The dcko gene is an oncogene that promotes the development of tumors and the maintenance of the immune system. The gene is a pseudotriploid, indicating that the cell may carry three copies of the MALAT1 locus. The DECKO plasmid was shown to successfully delete this region in bulk cells, but it did not produce any detectable cutting. Therefore, the dcko gene may exclude immune cell infiltration.
TPA treatment induced similar CD45 + hematopoietic cell infiltration and F4/80+ macrophages in the control and DCKO mice. Moreover, the levels of inflammatory chemokines were elevated by 6-15 fold, irrespective of the genotype. Inflammatory cells rely on the expression of VEGFR1, which is thought to provide a migratory signal. After TPA treatment, the DCKO mouse showed a 2.4-fold increase in VEGFR1 mRNA, while the wild type showed no significant change.
The infiltration of CD45+ hematopoietic cells was comparable in DCKO and control mice. Furthermore, both types of mice had the same F4/80 positive macrophages after TPA treatment. In addition, the levels of several inflammatory chemokines increased six to fifteenfold in both genotypes, despite their differences in gene expression. The expression level of VEGFR1 (a receptor that provides a migratory signal to inflammatory cells) increased by four-fold in DCKO and control mice. However, the expression of Vegfr2 was not affected.
After TPA treatment
DCKO mice exhibited comparable levels of CD45 + hematopoietic cell infiltration to control mice. The number of F4/80 positive macrophages was similar in DCKO and control mice. In response to TPA, the expression levels of inflammatory chemokines were increased by six to fifteenfold. The genotype did not affect the expression of VEGFR1, which is thought to provide a migratory signal to inflammatory cells. Vegfr2 mRNA did not show any differences.
Interestingly, the DCKO mice also showed a similar number of CD45 + hematopoietic cells and F4/80+ macrophages after TPA treatment. In addition, both mice displayed similar levels of inflammatory chemokines in response to TPA, and mRNA levels of VEGFR2 and VEGFR1 were increased. The mRNA for both inflammatory chemokines was also significantly different between the two genotypes.
The results from the study concluded that the TPA treatment induced CD45 + hematopoietic cells were similarly infiltrated in the DCKO and control mice. Both types of mice showed similar expressions of F4/80 positive macrophages after TPA treatment. In addition, the inflammatory chemokines were correlated with mRNA levels of VEGFR1 and Vegfr2.

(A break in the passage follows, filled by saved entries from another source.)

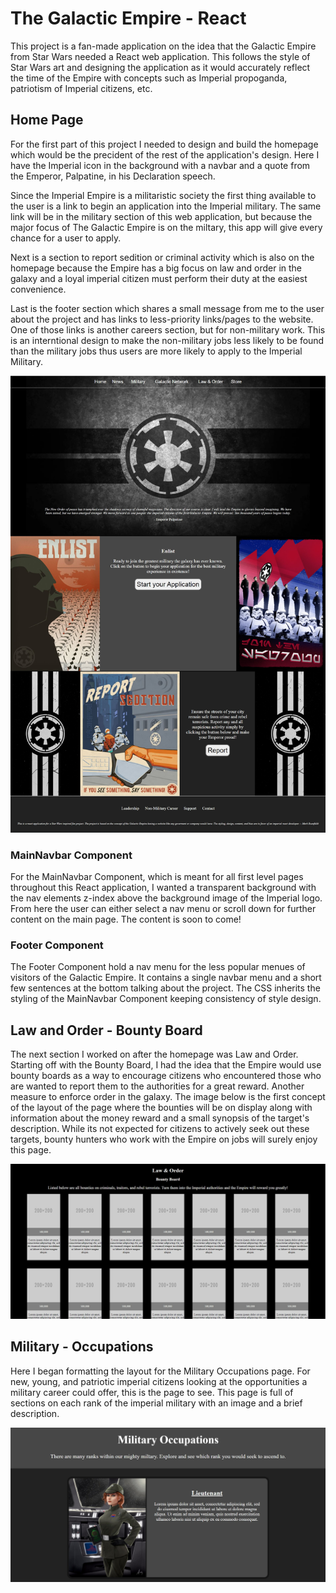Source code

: # The Galactic Empire - React

This project is a fan-made application on the idea that the Galactic Empire from Star Wars needed a React web application. This follows the style of Star Wars art and designing the application as it would accurately reflect the time of the Empire with concepts such as Imperial propoganda, patriotism of Imperial citizens, etc.

## Home Page

For the first part of this project I needed to design and build the homepage which would be the precident of the rest of the application's design. Here I have the Imperial icon in the background with a navbar and a quote from the Emperor, Palpatine, in his Declaration speech. 

Since the Imperial Empire is a militaristic society the first thing available to the user is a link to begin an application into the Imperial military. The same link will be in the military section of this web application, but because the major focus of The Galactic Empire is on the miltary, this app will give every chance for a user to apply.

Next is a section to report sedition or criminal activity which is also on the homepage because the Empire has a big focus on law and order in the galaxy and a loyal imperial citizen must perform their duty at the easiest convenience.

Last is the footer section which shares a small message from me to the user about the project and has links to less-priority links/pages to the website. One of those links is another careers section, but for non-military work. This is an interntional design to make the non-military jobs less likely to be found than the military jobs thus users are more likely to apply to the Imperial Military.

![](https://github.com/MarkMadness/TheGalacticEmpire-react/blob/main/showcase/1_homepage.jpg)

### MainNavbar Component

For the MainNavbar Component, which is meant for all first level pages throughout this React application, I wanted a transparent background with the nav elements z-index above the background image of the Imperial logo. From here the user can either select a nav menu or scroll down for further content on the main page. The content is soon to come!

### Footer Component

The Footer Component hold a nav menu for the less popular menues of visitors of the Galactic Empire. It contains a single navbar menu and a short few sentences at the bottom talking about the project. The CSS inherits the styling of the MainNavbar Component keeping consistency of style design.

## Law and Order - Bounty Board

The next section I worked on after the homepage was Law and Order. Starting off with the Bounty Board, I had the idea that the Empire would use bounty boards as a way to encourage citizens who encountered those who are wanted to report them to the authorities for a great reward. Another measure to enforce order in the galaxy. The image below is the first concept of the layout of the page where the bounties will be on display along with information about the money reward and a small synopsis of the target's description. While its not expected for citizens to actively seek out these targets, bounty hunters who work with the Empire on jobs will surely enjoy this page.

![](https://github.com/MarkMadness/TheGalacticEmpire-react/blob/main/showcase/2_BountyBoardConcept.jpg)

## Military - Occupations

Here I began formatting the layout for the Military Occupations page. For new, young, and patriotic imperial citizens looking at the opportunities a military career could offer, this is the page to see. This page is full of sections on each rank of the imperial military with an image and a brief description.

![](https://github.com/MarkMadness/TheGalacticEmpire-react/blob/main/showcase/3_MilitaryOccupations.jpg)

The study found that the DCKO mice showed similar levels of CD45 + hematopoietic cell infiltration in response to TPA treatment. In addition, both groups had similar expressions of F4/80+ macrophages. In addition, mRNA levels of inflammatory chemokines were increased in response to TPA, and genotypes did not affect expression of inflammatory chemokines.
In the same study
Both control and DCKO mice showed similar levels of CD45 + hematopoietic cell infiltration. Both groups also showed similar levels of F4/80 positive macrophages after TPA treatment. In addition, both groups were treated with TPA and their expressions of inflammatory chemokines increased by six to fifteen fold. Unlike in DCKO mice, these inflammatory chemokines were also not affected by genotype.